§ Dataset excerpts
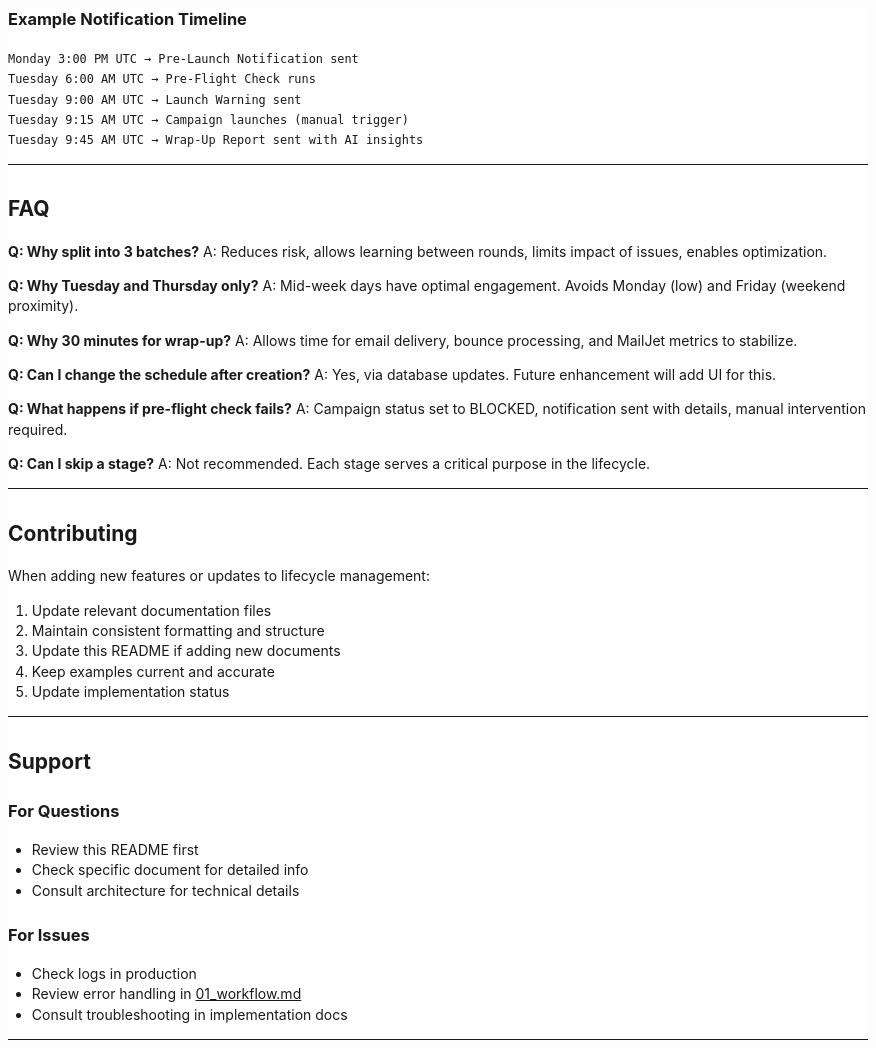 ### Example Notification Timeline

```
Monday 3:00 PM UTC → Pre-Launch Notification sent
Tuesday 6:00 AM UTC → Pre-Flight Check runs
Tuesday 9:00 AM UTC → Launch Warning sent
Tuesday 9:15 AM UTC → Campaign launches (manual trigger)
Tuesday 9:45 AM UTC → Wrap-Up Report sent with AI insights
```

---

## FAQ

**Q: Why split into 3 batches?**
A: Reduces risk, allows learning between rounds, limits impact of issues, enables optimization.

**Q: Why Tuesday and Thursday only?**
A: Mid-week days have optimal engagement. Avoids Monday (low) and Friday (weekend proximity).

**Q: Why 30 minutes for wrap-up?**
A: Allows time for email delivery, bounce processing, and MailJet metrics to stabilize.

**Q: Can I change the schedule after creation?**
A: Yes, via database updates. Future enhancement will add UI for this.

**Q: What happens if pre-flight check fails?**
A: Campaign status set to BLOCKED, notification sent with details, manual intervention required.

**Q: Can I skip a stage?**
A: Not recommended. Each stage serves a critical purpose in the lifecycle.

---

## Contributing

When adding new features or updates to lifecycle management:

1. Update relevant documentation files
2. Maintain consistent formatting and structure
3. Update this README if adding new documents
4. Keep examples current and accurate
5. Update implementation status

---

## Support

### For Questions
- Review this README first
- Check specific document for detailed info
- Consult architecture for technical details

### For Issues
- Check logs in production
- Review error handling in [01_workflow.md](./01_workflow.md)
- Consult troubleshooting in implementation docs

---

§ Work instruction
Show a copy of each line from the data that includes the word "Tuesday".

§ Response area
Tuesday 6:00 AM UTC → Pre-Flight Check runs
Tuesday 9:00 AM UTC → Launch Warning sent
Tuesday 9:15 AM UTC → Campaign launches (manual trigger)
Tuesday 9:45 AM UTC → Wrap-Up Report sent with AI insights
**Q: Why Tuesday and Thursday only?**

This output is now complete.